> [EXERCISE GOAL] Would you write out the whole listing below exactly as given?

> [INFORMATION GIVEN]
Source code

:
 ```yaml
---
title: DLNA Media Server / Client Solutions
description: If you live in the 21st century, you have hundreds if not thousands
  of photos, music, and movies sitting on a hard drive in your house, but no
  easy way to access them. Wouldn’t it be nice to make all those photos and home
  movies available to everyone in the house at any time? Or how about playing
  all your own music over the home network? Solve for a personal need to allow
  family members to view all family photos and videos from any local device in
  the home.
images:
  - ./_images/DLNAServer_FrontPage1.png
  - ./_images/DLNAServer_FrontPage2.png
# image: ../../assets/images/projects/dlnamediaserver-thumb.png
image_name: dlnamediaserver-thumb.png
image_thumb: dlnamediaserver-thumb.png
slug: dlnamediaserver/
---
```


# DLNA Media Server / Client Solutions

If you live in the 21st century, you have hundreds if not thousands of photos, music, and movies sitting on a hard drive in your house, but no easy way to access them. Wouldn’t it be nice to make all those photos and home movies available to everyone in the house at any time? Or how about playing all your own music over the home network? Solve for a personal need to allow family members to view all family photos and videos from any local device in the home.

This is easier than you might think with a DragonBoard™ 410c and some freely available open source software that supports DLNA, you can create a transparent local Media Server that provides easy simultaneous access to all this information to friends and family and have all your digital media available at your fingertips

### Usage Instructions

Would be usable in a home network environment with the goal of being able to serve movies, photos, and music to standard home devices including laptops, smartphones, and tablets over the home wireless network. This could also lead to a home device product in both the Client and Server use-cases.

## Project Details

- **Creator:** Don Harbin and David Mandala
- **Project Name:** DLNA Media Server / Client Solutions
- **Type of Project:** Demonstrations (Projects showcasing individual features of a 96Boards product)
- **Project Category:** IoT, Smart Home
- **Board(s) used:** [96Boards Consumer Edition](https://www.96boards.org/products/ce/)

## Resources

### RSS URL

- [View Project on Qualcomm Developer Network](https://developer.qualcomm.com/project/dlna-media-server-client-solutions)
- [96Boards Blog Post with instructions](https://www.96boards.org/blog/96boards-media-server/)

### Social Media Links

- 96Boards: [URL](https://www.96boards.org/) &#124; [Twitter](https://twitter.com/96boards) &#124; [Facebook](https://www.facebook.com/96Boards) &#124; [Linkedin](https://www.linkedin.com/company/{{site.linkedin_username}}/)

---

> [FINISHED TASK]
Source code

:
 ```yaml
---
title: DLNA Media Server / Client Solutions
description: If you live in the 21st century, you have hundreds if not thousands
  of photos, music, and movies sitting on a hard drive in your house, but no
  easy way to access them. Wouldn’t it be nice to make all those photos and home
  movies available to everyone in the house at any time? Or how about playing
  all your own music over the home network? Solve for a personal need to allow
  family members to view all family photos and videos from any local device in
  the home.
images:
  - ./_images/DLNAServer_FrontPage1.png
  - ./_images/DLNAServer_FrontPage2.png
# image: ../../assets/images/projects/dlnamediaserver-thumb.png
image_name: dlnamediaserver-thumb.png
image_thumb: dlnamediaserver-thumb.png
slug: dlnamediaserver/
---
```


# DLNA Media Server / Client Solutions

If you live in the 21st century, you have hundreds if not thousands of photos, music, and movies sitting on a hard drive in your house, but no easy way to access them. Wouldn’t it be nice to make all those photos and home movies available to everyone in the house at any time? Or how about playing all your own music over the home network? Solve for a personal need to allow family members to view all family photos and videos from any local device in the home.

This is easier than you might think with a DragonBoard™ 410c and some freely available open source software that supports DLNA, you can create a transparent local Media Server that provides easy simultaneous access to all this information to friends and family and have all your digital media available at your fingertips

### Usage Instructions

Would be usable in a home network environment with the goal of being able to serve movies, photos, and music to standard home devices including laptops, smartphones, and tablets over the home wireless network. This could also lead to a home device product in both the Client and Server use-cases.

## Project Details

- **Creator:** Don Harbin and David Mandala
- **Project Name:** DLNA Media Server / Client Solutions
- **Type of Project:** Demonstrations (Projects showcasing individual features of a 96Boards product)
- **Project Category:** IoT, Smart Home
- **Board(s) used:** [96Boards Consumer Edition](https://www.96boards.org/products/ce/)

## Resources

### RSS URL

- [View Project on Qualcomm Developer Network](https://developer.qualcomm.com/project/dlna-media-server-client-solutions)
- [96Boards Blog Post with instructions](https://www.96boards.org/blog/96boards-media-server/)

### Social Media Links

- 96Boards: [URL](https://www.96boards.org/) &#124; [Twitter](https://twitter.com/96boards) &#124; [Facebook](https://www.facebook.com/96Boards) &#124; [Linkedin](https://www.linkedin.com/company/{{site.linkedin_username}}/)

---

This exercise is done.